Progrès Techniques et Obstacles Sociaux

Si les équipements sont au rendez-vous (100 % du matériel de la ligne est livré et les équipements du poste sont intégralement fabriqués )le chantier de la ligne de transport présente un bilan contrasté. Les travaux de génie civil avancent bien : 109 fondations sur les 121 prévues sont sorties de terre, soit un taux de réalisation de 89 %. Cependant, le montage des pylônes est encore à la traîne avec seulement 32 unités érigées sur 121 (26 %).

Le principal frein identifié reste la libération du corridor. Environ 6 kilomètres de tracé font encore l’objet de préoccupations d’ordre social. Ces blocages, souvent liés aux indemnisations ou aux contestations foncières, retardent la finalisation de la ligne. Le Ministre a instruit ses services et les autorités administratives locales de redoubler d’efforts pour lever ces goulots d’étranglement, car le temps industriel ne saurait s’accommoder des lenteurs administratives.

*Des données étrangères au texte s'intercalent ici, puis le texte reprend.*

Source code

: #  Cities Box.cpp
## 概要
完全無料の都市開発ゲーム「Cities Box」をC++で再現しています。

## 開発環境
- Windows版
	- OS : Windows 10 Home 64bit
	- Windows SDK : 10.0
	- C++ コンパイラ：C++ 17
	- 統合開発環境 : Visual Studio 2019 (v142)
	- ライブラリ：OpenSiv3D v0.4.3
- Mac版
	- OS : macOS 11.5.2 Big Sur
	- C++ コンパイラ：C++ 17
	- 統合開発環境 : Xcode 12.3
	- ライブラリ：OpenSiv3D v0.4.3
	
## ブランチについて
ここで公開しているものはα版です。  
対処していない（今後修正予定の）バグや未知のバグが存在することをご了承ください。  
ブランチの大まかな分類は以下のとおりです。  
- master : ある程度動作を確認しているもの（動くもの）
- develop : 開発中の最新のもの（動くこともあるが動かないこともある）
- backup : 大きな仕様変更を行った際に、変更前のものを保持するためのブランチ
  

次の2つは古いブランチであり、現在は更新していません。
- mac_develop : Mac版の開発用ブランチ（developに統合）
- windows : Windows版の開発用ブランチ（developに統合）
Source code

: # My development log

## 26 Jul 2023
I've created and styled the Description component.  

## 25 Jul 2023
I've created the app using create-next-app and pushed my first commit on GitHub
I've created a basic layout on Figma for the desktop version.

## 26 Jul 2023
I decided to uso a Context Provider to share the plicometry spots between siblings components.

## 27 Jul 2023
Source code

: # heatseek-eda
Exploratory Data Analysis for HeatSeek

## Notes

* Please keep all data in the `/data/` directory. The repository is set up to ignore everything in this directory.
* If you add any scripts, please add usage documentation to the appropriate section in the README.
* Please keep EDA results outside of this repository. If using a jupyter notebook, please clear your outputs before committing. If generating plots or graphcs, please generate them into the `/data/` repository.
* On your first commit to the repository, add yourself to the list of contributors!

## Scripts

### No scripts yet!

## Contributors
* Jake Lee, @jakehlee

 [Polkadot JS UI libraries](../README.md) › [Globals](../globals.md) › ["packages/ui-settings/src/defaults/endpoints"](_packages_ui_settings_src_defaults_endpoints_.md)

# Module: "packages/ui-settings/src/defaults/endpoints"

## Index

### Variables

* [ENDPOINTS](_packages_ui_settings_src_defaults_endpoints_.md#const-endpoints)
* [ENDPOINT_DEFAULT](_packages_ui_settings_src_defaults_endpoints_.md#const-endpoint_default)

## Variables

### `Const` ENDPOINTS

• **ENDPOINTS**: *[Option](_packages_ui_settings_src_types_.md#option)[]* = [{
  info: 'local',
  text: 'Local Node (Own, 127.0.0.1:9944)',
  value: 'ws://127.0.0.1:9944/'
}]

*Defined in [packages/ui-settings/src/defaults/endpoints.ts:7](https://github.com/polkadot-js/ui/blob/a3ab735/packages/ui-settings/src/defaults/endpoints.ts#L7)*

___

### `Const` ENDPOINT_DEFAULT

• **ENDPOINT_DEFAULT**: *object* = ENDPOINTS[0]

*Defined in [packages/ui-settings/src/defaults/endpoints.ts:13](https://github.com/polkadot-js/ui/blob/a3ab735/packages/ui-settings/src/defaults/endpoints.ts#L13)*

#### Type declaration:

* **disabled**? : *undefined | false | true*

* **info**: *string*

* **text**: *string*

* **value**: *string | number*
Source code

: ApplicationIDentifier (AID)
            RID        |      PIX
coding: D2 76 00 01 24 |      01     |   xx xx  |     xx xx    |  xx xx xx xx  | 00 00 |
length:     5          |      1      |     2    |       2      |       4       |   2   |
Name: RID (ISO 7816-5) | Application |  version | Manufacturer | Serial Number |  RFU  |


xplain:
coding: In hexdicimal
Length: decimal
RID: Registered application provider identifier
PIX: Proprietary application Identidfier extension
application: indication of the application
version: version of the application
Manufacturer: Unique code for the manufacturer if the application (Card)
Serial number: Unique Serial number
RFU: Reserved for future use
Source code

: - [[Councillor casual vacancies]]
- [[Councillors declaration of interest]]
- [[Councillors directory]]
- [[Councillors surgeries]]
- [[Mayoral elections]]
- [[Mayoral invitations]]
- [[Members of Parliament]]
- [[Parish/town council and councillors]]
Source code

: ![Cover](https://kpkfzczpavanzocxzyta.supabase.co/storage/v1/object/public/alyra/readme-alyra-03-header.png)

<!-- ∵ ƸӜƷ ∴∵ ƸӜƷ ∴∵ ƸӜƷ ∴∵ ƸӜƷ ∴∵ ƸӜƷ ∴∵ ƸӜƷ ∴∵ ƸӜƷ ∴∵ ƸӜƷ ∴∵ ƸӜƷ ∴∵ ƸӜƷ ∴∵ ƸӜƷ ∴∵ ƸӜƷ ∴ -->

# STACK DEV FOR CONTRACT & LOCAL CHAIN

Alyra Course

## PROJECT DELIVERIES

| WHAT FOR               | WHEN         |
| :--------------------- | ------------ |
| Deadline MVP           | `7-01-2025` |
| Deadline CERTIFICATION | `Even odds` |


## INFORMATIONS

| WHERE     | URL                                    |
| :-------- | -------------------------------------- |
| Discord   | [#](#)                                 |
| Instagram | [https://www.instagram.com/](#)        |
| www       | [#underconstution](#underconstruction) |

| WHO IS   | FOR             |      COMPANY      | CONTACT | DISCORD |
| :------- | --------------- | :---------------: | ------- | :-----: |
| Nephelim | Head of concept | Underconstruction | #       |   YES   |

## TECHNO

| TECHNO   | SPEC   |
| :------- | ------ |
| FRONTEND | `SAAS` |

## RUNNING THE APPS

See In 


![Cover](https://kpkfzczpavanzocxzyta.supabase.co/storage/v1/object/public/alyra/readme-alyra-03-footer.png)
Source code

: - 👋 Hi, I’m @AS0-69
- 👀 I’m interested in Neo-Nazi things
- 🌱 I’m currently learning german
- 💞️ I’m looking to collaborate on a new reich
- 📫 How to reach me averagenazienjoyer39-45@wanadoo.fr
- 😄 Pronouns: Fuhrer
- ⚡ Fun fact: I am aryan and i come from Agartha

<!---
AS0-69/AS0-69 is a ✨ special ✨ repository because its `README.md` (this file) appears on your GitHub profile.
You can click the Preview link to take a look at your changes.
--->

L’Eau Potable : Le Second Pilier de la Croissance

La mission ministérielle ne s’est pas cantonnée à la seule question électrique. Gaston Eloundou Essomba a également inspecté le projet d’Alimentation en Eau Potable du Port Autonome de Kribi. Pour le MINEE, l’attractivité de la zone repose sur un binôme indissociable : « Il faut de l’eau, il faut de l’électricité. »

Les processus industriels, qu’ils soient chimiques, agroalimentaires ou métallurgiques, sont de gros consommateurs de ressources hydriques. L’extension du réseau d’eau potable, pilotée avec la CAMWATER, vise à anticiper les besoins des futures zones d’habitation et des usines qui fleurissent autour du port.

Vers une Capacité de 620 MW

Face à une demande qui croît « de manière exponentielle », le Gouvernement voit déjà plus loin. Le Ministre a évoqué l’extension prévue de la centrale à gaz de Kribi. L’objectif affiché est de porter sa capacité de production à 620 MW, transformant la cité balnéaire en un hub énergétique majeur pour toute la sous-région.

En conclusion, si les infrastructures de Kribi affichent des avancées technologiques majeures, leur efficacité réelle dépendra de l’achèvement rapide des lignes de transport. Pour le complexe industrialo-portuaire, l’enjeu dépasse largement les chiffres techniques : il s’agit de transformer chaque mégawatt et chaque mètre cube d’eau en emplois, en valeur ajoutée et en croissance pour l’économie camerounaise.